Mr Francis hoped the report, his second on the Stafford Hospital scandal, would contribute to making the patient the primary consideration of everyone within the NHS.
He said: “Building on the report of the first inquiry, the story it tells is first and foremost of appalling suffering of many patients. This was primarily caused by a serious failure on the part of the provider trust board. It did not listen sufficiently to its patients and staff or ensure the correction of deficiencies brought to the trust’s attention.
“Above all it failed to tackle an insidious negative culture involving a tolerance of poor standards and a disengagement from managerial and leadership responsibilities.

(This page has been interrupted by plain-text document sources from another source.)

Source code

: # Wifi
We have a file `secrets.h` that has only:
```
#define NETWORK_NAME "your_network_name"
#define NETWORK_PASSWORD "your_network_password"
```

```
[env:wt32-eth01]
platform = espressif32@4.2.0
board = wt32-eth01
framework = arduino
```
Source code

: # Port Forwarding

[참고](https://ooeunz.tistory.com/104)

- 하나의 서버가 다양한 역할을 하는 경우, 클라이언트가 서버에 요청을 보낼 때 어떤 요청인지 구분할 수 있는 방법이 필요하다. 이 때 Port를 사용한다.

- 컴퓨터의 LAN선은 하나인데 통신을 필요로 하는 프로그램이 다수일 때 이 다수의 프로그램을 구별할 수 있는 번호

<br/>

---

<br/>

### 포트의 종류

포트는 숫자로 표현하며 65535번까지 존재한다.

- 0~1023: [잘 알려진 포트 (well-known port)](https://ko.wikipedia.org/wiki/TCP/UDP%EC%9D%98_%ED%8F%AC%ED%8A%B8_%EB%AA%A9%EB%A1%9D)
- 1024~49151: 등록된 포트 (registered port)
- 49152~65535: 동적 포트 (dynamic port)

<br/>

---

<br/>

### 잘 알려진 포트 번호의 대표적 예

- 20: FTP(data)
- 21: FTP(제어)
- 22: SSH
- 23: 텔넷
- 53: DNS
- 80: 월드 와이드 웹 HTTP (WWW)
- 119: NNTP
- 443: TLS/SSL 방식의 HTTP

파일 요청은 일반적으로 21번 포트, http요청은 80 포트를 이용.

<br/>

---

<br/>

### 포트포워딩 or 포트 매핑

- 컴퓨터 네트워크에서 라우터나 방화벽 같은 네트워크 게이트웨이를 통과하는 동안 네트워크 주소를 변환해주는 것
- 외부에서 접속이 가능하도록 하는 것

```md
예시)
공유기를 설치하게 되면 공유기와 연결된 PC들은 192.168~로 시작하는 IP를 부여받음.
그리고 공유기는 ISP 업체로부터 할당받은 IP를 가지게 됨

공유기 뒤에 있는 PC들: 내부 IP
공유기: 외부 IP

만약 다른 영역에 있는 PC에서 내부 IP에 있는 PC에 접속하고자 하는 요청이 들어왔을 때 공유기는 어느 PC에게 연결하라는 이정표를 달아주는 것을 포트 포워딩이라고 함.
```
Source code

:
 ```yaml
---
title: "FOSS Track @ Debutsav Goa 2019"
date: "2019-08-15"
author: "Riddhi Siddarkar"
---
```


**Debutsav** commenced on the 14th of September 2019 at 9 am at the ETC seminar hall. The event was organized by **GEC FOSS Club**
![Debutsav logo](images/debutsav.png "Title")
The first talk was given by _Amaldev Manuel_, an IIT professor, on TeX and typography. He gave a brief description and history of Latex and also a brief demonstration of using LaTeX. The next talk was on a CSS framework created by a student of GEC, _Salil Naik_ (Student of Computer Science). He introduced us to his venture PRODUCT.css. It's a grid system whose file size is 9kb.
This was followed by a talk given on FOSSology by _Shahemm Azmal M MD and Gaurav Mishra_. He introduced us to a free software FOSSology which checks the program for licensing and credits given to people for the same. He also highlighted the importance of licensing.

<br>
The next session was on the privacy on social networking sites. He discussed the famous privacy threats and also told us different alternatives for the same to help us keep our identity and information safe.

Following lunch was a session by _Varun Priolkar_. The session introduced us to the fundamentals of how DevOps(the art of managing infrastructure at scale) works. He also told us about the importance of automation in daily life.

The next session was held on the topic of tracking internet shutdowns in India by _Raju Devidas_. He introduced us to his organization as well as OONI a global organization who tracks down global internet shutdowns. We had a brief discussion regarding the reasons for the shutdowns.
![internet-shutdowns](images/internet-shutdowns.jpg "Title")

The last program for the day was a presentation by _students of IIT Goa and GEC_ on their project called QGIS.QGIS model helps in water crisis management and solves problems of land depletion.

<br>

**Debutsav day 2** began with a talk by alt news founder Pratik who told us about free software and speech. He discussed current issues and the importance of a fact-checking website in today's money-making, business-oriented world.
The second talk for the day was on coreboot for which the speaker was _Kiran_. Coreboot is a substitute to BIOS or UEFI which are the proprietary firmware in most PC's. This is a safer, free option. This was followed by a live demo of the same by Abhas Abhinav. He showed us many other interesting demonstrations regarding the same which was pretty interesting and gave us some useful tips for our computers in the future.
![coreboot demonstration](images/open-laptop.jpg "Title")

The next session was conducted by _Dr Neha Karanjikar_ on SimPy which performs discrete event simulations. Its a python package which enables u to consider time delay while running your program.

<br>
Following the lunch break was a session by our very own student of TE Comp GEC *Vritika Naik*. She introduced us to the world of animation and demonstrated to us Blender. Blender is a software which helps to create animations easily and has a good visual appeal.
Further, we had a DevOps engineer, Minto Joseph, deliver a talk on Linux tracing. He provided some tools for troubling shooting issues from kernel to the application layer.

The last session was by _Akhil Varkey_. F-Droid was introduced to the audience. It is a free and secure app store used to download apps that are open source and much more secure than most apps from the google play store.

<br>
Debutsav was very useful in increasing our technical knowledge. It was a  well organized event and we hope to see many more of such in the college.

“The story would be bad enough if it ended there, but it did not. The NHS system includes many checks and balances which should have prevented serious systemic failure of this sort.”
Ministers called for the public inquiry after previous investigations uncovered evidence of 'appalling' standards of care at the hospital.
The inquiry sat for 139 days, heard from 164 witnesses and received more than 1 million pages of evidence.